Start of Provided entries

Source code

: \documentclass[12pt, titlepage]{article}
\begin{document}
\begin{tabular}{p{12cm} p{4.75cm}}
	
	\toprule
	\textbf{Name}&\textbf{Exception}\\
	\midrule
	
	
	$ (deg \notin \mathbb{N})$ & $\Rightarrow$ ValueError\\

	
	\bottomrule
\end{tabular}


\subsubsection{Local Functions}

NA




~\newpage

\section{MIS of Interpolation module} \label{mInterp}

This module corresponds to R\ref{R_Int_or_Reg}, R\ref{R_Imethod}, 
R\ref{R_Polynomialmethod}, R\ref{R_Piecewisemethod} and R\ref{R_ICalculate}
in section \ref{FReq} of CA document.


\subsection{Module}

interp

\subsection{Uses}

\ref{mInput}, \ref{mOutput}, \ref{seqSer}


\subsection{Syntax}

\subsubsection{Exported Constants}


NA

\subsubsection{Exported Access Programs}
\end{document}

End of Provided entries
Start of Provided entries

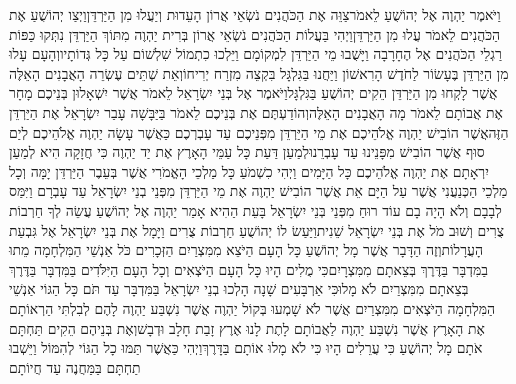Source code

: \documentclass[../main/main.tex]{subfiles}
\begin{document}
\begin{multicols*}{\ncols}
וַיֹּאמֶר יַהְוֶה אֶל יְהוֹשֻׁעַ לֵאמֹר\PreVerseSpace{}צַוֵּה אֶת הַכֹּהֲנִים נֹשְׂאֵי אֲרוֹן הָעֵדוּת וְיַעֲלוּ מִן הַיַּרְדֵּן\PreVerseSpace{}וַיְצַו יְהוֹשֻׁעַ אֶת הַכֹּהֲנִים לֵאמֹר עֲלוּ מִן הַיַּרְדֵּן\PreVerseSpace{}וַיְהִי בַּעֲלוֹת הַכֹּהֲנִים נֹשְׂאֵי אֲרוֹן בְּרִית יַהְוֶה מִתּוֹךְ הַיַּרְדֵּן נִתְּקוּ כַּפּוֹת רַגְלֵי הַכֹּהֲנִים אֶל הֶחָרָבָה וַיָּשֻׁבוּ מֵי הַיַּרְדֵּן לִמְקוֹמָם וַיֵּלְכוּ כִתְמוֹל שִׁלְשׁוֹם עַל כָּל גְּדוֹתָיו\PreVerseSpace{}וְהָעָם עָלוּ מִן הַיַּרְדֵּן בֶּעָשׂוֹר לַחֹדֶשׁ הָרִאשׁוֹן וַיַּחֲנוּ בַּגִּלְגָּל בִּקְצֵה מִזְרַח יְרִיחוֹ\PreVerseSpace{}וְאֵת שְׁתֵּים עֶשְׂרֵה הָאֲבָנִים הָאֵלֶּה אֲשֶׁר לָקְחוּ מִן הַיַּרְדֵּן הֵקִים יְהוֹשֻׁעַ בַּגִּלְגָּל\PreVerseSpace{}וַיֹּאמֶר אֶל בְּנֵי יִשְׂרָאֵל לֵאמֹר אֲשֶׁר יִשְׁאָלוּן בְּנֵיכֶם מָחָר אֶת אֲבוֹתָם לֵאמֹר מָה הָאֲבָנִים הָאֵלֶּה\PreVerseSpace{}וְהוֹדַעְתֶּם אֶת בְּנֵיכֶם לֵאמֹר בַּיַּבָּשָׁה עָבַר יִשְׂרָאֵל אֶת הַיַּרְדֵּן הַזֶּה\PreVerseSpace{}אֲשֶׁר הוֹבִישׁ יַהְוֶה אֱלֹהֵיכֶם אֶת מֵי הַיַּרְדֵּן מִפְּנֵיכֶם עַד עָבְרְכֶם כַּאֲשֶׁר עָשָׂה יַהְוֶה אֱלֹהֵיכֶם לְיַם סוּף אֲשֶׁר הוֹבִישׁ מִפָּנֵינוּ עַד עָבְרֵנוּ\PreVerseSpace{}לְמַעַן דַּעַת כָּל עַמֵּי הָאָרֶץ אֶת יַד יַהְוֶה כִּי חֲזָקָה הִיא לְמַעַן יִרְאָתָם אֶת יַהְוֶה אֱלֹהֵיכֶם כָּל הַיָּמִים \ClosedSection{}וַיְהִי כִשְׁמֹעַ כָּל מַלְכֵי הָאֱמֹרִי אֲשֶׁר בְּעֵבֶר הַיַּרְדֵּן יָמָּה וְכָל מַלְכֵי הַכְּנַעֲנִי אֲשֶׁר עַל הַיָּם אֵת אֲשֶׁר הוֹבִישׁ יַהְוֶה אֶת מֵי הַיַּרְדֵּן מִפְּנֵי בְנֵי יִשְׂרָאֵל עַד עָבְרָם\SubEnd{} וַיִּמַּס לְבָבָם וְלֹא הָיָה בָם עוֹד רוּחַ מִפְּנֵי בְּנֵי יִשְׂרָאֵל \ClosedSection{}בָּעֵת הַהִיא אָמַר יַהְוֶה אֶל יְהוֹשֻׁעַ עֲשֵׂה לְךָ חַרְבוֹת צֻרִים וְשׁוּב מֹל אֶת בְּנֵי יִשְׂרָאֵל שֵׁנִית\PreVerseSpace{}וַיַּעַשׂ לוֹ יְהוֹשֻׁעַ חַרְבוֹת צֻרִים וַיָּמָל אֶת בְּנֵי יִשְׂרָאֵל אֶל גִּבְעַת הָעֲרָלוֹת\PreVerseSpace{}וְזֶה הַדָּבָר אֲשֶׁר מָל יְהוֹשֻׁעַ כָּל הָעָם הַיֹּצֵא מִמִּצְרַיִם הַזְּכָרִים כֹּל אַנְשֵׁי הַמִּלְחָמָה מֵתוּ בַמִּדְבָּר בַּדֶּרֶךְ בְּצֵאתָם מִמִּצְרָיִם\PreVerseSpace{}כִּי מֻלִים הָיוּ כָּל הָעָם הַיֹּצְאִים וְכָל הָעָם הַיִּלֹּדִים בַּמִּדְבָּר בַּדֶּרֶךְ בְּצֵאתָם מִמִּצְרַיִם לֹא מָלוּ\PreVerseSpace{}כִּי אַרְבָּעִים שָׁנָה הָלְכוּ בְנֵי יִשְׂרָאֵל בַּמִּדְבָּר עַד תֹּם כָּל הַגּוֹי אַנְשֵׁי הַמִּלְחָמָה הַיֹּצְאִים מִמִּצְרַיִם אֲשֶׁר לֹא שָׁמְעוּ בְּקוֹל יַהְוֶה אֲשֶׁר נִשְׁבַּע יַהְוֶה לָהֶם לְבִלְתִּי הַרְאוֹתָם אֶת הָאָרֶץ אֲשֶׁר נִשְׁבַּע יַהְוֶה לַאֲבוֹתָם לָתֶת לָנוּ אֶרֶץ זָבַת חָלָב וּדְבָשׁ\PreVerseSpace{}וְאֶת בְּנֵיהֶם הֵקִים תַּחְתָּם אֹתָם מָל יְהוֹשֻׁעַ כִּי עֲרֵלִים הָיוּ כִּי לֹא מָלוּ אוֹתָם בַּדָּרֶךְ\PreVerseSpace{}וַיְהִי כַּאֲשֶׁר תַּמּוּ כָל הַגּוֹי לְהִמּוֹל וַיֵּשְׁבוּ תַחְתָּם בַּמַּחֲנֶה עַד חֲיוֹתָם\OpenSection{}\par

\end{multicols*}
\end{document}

End of Provided entries

• Exercise goal
Pull every line containing "documentclass" out of the entries.

• Written solution
: \documentclass[12pt, titlepage]{article}
: \documentclass[../main/main.tex]{subfiles}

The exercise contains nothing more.